=== Data records ===

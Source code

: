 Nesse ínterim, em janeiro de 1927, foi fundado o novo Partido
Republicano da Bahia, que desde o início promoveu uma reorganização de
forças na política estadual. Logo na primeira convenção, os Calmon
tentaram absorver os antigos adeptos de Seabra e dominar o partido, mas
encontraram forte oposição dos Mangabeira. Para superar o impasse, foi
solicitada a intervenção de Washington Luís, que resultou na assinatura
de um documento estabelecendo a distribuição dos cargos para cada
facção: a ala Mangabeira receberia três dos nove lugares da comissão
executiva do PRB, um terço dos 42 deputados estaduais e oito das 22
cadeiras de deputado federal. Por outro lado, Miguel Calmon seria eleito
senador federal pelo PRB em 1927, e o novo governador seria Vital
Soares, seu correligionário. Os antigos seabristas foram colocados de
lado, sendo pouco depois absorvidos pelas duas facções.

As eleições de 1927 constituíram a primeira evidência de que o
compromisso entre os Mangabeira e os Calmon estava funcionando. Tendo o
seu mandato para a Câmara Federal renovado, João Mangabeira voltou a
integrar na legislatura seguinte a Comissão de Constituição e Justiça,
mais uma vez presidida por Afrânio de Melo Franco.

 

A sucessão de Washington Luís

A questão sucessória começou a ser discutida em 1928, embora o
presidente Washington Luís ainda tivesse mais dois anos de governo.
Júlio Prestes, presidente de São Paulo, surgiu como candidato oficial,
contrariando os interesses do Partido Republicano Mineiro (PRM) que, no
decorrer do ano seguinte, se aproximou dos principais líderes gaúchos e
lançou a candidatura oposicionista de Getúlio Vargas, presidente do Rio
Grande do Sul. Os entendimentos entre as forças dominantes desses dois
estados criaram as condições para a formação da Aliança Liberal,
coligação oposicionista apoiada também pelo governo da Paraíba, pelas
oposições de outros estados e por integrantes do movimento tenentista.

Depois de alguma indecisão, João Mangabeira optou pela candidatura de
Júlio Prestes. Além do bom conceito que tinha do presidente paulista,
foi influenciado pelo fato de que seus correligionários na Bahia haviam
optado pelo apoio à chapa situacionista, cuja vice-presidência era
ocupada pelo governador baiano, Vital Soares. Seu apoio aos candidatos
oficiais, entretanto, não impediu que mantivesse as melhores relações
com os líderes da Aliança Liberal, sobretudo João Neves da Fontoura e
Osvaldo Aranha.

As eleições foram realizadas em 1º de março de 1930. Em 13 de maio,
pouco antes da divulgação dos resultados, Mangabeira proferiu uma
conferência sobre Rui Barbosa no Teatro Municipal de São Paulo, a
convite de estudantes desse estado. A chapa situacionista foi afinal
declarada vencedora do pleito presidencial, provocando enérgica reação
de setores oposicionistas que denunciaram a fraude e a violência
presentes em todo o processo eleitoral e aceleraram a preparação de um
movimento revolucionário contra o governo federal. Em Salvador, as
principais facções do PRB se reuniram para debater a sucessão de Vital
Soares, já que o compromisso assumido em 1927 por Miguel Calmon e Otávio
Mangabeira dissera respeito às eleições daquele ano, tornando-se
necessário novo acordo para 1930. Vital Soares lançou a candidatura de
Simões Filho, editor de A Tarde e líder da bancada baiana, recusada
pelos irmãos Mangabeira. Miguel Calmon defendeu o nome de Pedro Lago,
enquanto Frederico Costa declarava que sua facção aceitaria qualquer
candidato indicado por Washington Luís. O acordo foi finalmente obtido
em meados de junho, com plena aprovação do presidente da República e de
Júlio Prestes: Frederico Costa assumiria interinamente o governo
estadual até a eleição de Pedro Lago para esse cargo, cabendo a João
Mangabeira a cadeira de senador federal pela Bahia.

===

Problem statement
A word-for-word repeat of the full data is needed.

Written answer
Source code

: Nesse ínterim, em janeiro de 1927, foi fundado o novo Partido
Republicano da Bahia, que desde o início promoveu uma reorganização de
forças na política estadual. Logo na primeira convenção, os Calmon
tentaram absorver os antigos adeptos de Seabra e dominar o partido, mas
encontraram forte oposição dos Mangabeira. Para superar o impasse, foi
solicitada a intervenção de Washington Luís, que resultou na assinatura
de um documento estabelecendo a distribuição dos cargos para cada
facção: a ala Mangabeira receberia três dos nove lugares da comissão
executiva do PRB, um terço dos 42 deputados estaduais e oito das 22
cadeiras de deputado federal. Por outro lado, Miguel Calmon seria eleito
senador federal pelo PRB em 1927, e o novo governador seria Vital
Soares, seu correligionário. Os antigos seabristas foram colocados de
lado, sendo pouco depois absorvidos pelas duas facções.

As eleições de 1927 constituíram a primeira evidência de que o
compromisso entre os Mangabeira e os Calmon estava funcionando. Tendo o
seu mandato para a Câmara Federal renovado, João Mangabeira voltou a
integrar na legislatura seguinte a Comissão de Constituição e Justiça,
mais uma vez presidida por Afrânio de Melo Franco.

 

A sucessão de Washington Luís

A questão sucessória começou a ser discutida em 1928, embora o
presidente Washington Luís ainda tivesse mais dois anos de governo.
Júlio Prestes, presidente de São Paulo, surgiu como candidato oficial,
contrariando os interesses do Partido Republicano Mineiro (PRM) que, no
decorrer do ano seguinte, se aproximou dos principais líderes gaúchos e
lançou a candidatura oposicionista de Getúlio Vargas, presidente do Rio
Grande do Sul. Os entendimentos entre as forças dominantes desses dois
estados criaram as condições para a formação da Aliança Liberal,
coligação oposicionista apoiada também pelo governo da Paraíba, pelas
oposições de outros estados e por integrantes do movimento tenentista.

Depois de alguma indecisão, João Mangabeira optou pela candidatura de
Júlio Prestes. Além do bom conceito que tinha do presidente paulista,
foi influenciado pelo fato de que seus correligionários na Bahia haviam
optado pelo apoio à chapa situacionista, cuja vice-presidência era
ocupada pelo governador baiano, Vital Soares. Seu apoio aos candidatos
oficiais, entretanto, não impediu que mantivesse as melhores relações
com os líderes da Aliança Liberal, sobretudo João Neves da Fontoura e
Osvaldo Aranha.

As eleições foram realizadas em 1º de março de 1930. Em 13 de maio,
pouco antes da divulgação dos resultados, Mangabeira proferiu uma
conferência sobre Rui Barbosa no Teatro Municipal de São Paulo, a
convite de estudantes desse estado. A chapa situacionista foi afinal
declarada vencedora do pleito presidencial, provocando enérgica reação
de setores oposicionistas que denunciaram a fraude e a violência
presentes em todo o processo eleitoral e aceleraram a preparação de um
movimento revolucionário contra o governo federal. Em Salvador, as
principais facções do PRB se reuniram para debater a sucessão de Vital
Soares, já que o compromisso assumido em 1927 por Miguel Calmon e Otávio
Mangabeira dissera respeito às eleições daquele ano, tornando-se
necessário novo acordo para 1930. Vital Soares lançou a candidatura de
Simões Filho, editor de A Tarde e líder da bancada baiana, recusada
pelos irmãos Mangabeira. Miguel Calmon defendeu o nome de Pedro Lago,
enquanto Frederico Costa declarava que sua facção aceitaria qualquer
candidato indicado por Washington Luís. O acordo foi finalmente obtido
em meados de junho, com plena aprovação do presidente da República e de
Júlio Prestes: Frederico Costa assumiria interinamente o governo
estadual até a eleição de Pedro Lago para esse cargo, cabendo a João
Mangabeira a cadeira de senador federal pela Bahia.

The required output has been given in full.